→ DIRECTIONS
Go through the entries below, tally each line with the string "argocd", and give the final number by itself.

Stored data
········
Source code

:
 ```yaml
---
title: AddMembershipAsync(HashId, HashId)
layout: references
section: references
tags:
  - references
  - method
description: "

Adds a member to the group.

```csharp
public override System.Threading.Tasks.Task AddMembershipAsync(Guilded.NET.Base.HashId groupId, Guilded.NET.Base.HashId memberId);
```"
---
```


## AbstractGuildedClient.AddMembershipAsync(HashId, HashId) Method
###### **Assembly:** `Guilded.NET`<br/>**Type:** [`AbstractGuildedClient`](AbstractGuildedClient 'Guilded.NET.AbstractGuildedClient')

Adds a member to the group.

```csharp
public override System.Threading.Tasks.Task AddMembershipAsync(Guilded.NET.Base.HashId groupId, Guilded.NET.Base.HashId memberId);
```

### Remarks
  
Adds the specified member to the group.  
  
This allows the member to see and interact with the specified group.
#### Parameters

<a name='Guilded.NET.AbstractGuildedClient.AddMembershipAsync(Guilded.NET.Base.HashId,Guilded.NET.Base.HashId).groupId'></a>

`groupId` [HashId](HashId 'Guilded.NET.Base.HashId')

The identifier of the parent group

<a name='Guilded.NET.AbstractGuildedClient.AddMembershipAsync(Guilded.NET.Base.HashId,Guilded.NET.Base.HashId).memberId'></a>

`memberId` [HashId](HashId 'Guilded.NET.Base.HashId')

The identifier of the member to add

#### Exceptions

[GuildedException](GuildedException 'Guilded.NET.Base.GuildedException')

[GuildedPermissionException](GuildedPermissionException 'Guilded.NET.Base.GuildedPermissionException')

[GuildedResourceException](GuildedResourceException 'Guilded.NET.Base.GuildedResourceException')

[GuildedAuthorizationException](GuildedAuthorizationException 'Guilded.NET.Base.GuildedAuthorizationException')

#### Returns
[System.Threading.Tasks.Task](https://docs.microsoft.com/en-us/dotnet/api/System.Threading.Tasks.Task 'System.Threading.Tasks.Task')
········
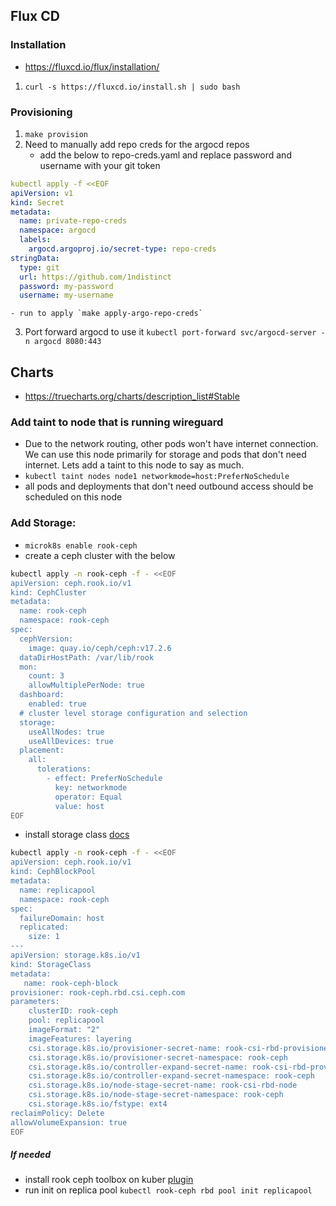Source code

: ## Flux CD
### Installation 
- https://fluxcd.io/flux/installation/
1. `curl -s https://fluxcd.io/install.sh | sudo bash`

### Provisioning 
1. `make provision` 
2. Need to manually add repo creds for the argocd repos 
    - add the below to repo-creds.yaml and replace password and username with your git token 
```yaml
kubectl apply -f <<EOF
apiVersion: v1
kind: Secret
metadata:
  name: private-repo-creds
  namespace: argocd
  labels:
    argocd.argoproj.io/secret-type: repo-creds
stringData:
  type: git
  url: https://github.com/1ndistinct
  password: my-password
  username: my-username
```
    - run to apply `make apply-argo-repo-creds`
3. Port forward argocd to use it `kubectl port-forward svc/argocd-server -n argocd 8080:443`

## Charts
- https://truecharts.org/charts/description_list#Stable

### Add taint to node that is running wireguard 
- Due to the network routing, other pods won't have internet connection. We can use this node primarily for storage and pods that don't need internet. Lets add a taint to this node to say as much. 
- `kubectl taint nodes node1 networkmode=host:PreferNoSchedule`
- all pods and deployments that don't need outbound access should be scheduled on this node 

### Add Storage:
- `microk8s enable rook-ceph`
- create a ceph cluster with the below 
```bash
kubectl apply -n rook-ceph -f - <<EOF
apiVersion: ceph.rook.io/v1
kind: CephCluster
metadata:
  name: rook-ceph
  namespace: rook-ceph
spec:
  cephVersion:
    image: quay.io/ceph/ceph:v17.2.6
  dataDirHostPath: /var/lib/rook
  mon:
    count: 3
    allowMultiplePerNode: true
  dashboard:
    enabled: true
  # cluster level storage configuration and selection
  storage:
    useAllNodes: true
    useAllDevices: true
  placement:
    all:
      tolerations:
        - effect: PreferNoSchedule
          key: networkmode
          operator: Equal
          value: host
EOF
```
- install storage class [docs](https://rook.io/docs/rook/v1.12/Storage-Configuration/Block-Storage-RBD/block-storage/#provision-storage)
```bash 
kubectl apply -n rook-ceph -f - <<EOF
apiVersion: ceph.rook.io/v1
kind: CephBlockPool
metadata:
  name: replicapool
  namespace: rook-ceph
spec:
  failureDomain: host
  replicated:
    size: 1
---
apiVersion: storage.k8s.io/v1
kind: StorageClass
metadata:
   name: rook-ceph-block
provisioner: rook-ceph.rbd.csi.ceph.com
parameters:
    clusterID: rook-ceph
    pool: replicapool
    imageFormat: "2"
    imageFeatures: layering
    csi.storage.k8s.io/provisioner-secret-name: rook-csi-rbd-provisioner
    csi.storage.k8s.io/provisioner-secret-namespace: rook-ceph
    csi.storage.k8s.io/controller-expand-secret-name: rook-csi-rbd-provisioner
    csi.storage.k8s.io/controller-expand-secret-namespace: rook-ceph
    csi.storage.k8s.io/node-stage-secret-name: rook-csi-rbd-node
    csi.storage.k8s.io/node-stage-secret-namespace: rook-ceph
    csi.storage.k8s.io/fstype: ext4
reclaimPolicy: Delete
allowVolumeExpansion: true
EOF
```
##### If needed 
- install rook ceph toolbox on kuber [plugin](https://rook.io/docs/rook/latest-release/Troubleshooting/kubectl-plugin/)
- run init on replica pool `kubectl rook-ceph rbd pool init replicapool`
········
→ SOLUTION
4